A third proposition would eliminate the requirement for an absolute majority in municipal elections, while a fourth would increase the retirement age of judges from 70 to 75.

The referendum went off without any major incidents on Tuesday, but turnout was low and there were some significant logistical and political problems, which highlight the serious challenges the country will face when it returns to the polls later this year.

Just days before the vote, the leading opposition party, the Congress for Democratic Change, called on the country’s 1.7 million registered voters to boycott the referendum, on the grounds that all four of the propositions on the ballot unduly favored the ruling Unity Party.

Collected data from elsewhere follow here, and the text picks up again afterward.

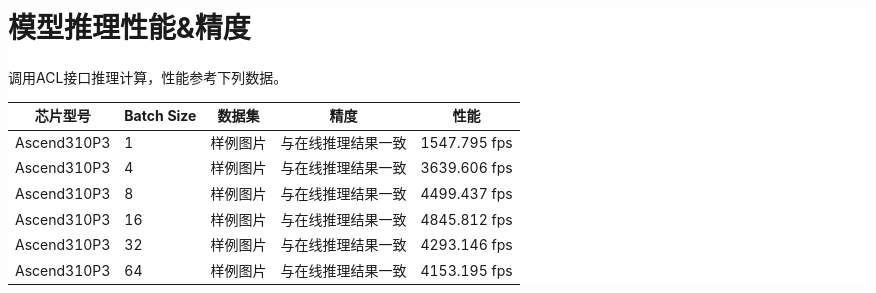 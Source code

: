 
# 模型推理性能&精度<a name="ZH-CN_TOPIC_0000001172201573"></a>

调用ACL接口推理计算，性能参考下列数据。

| 芯片型号   | Batch Size   | 数据集 | 精度 | 性能 |
| --------- | ------------ | ---------- | ---------- | --------------- |
|Ascend310P3| 1            | 样例图片 | 与在线推理结果一致 | 1547.795 fps |
|Ascend310P3| 4            | 样例图片 | 与在线推理结果一致 | 3639.606 fps |
|Ascend310P3| 8            | 样例图片 | 与在线推理结果一致 | 4499.437 fps |
|Ascend310P3| 16           | 样例图片 | 与在线推理结果一致 | 4845.812 fps |
|Ascend310P3| 32           | 样例图片 | 与在线推理结果一致 | 4293.146 fps |
|Ascend310P3| 64           | 样例图片 | 与在线推理结果一致 | 4153.195 fps |
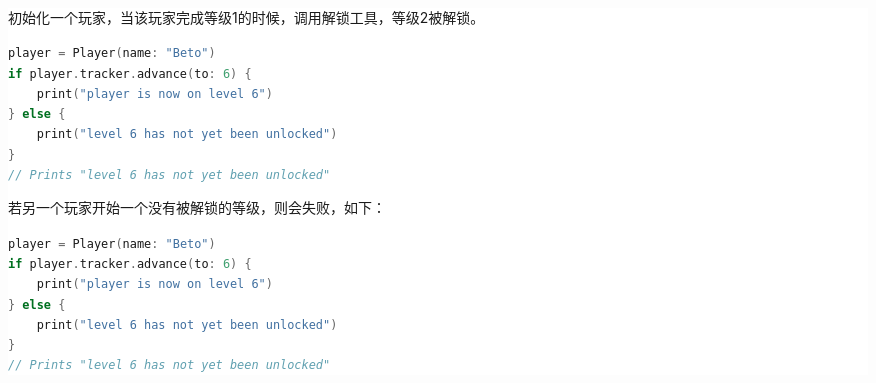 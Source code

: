 初始化一个玩家，当该玩家完成等级1的时候，调用解锁工具，等级2被解锁。

```Swift
player = Player(name: "Beto")
if player.tracker.advance(to: 6) {
    print("player is now on level 6")
} else {
    print("level 6 has not yet been unlocked")
}
// Prints "level 6 has not yet been unlocked"
```

若另一个玩家开始一个没有被解锁的等级，则会失败，如下：

```swift
player = Player(name: "Beto")
if player.tracker.advance(to: 6) {
    print("player is now on level 6")
} else {
    print("level 6 has not yet been unlocked")
}
// Prints "level 6 has not yet been unlocked"
``` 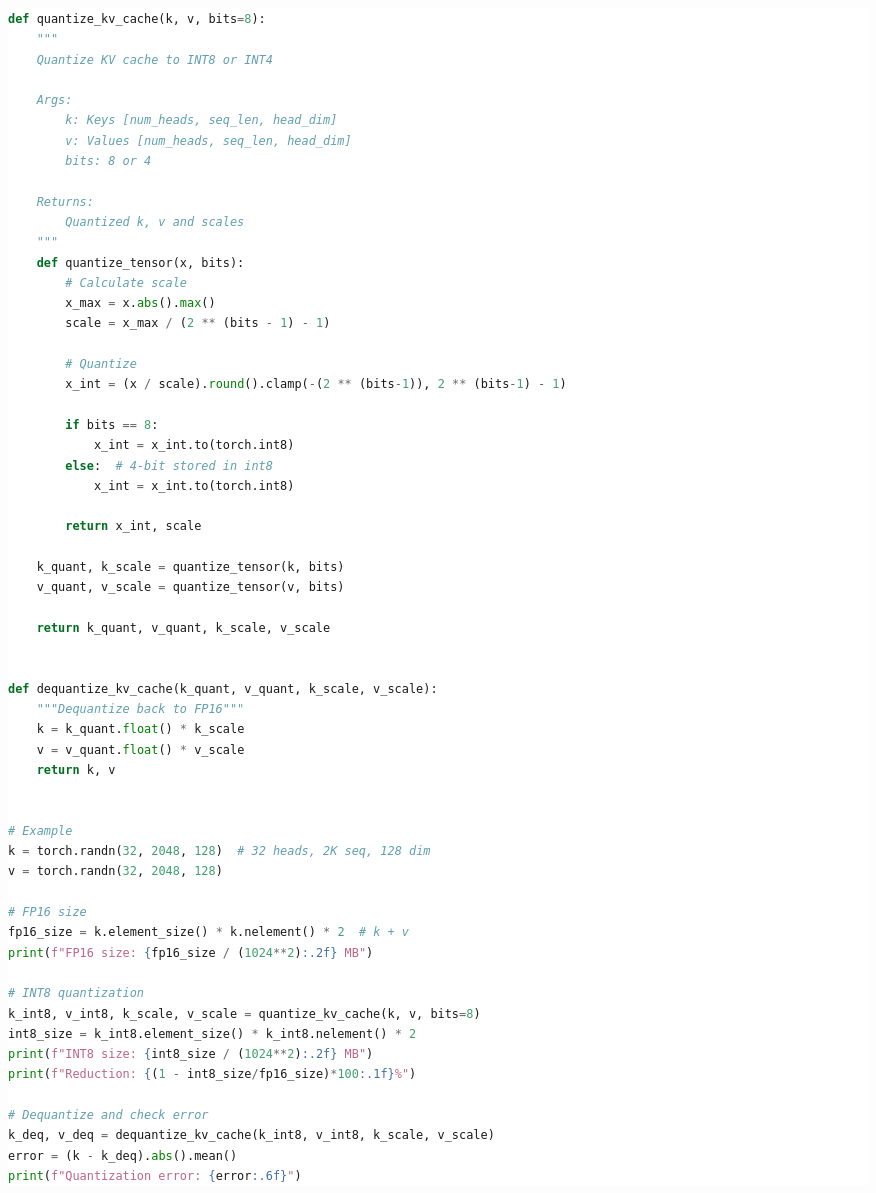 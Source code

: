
 ```python
def quantize_kv_cache(k, v, bits=8):
    """
    Quantize KV cache to INT8 or INT4

    Args:
        k: Keys [num_heads, seq_len, head_dim]
        v: Values [num_heads, seq_len, head_dim]
        bits: 8 or 4

    Returns:
        Quantized k, v and scales
    """
    def quantize_tensor(x, bits):
        # Calculate scale
        x_max = x.abs().max()
        scale = x_max / (2 ** (bits - 1) - 1)

        # Quantize
        x_int = (x / scale).round().clamp(-(2 ** (bits-1)), 2 ** (bits-1) - 1)

        if bits == 8:
            x_int = x_int.to(torch.int8)
        else:  # 4-bit stored in int8
            x_int = x_int.to(torch.int8)

        return x_int, scale

    k_quant, k_scale = quantize_tensor(k, bits)
    v_quant, v_scale = quantize_tensor(v, bits)

    return k_quant, v_quant, k_scale, v_scale


def dequantize_kv_cache(k_quant, v_quant, k_scale, v_scale):
    """Dequantize back to FP16"""
    k = k_quant.float() * k_scale
    v = v_quant.float() * v_scale
    return k, v


# Example
k = torch.randn(32, 2048, 128)  # 32 heads, 2K seq, 128 dim
v = torch.randn(32, 2048, 128)

# FP16 size
fp16_size = k.element_size() * k.nelement() * 2  # k + v
print(f"FP16 size: {fp16_size / (1024**2):.2f} MB")

# INT8 quantization
k_int8, v_int8, k_scale, v_scale = quantize_kv_cache(k, v, bits=8)
int8_size = k_int8.element_size() * k_int8.nelement() * 2
print(f"INT8 size: {int8_size / (1024**2):.2f} MB")
print(f"Reduction: {(1 - int8_size/fp16_size)*100:.1f}%")

# Dequantize and check error
k_deq, v_deq = dequantize_kv_cache(k_int8, v_int8, k_scale, v_scale)
error = (k - k_deq).abs().mean()
print(f"Quantization error: {error:.6f}")
```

“We are not joining those who want to slaughter the constitution for selfish reasons,” Acarous Moses Gray, the secretary-general of the CDC, told The Associated Press.

The vote went ahead, but on Tuesday morning it was revealed that the ballots, which had been printed in Denmark, contained a significant typo. Instead of asking voters to choose either 70 or 75 as the retirement age for judges, the ballot gave them the same option twice: 75.

Election officials quickly began posting signs at polling places that explained the error, but in a country where just over half of the population is literate, such mistakes are not easily righted.

“We don't understand some of the features on the ballots; we don't know what we are voting for,” Jerome Seo of Monrovia told the BBC on Tuesday as he waited in line to vote.

But despite the logistical problems and calls for a boycott, the referendum went ahead peacefully. That’s a significant achievement, given that the country is just eight years out of a brutal civil war that left 150,000 people dead and close to a million displaced.

More than 9,000 UN peacekeepers are still based in the country, and they will be staying on for at least another year. The blue helmets paraded a fleet of tanks through the capital, Monrovia, over the weekend, in a show of strength on the eve of the referendum.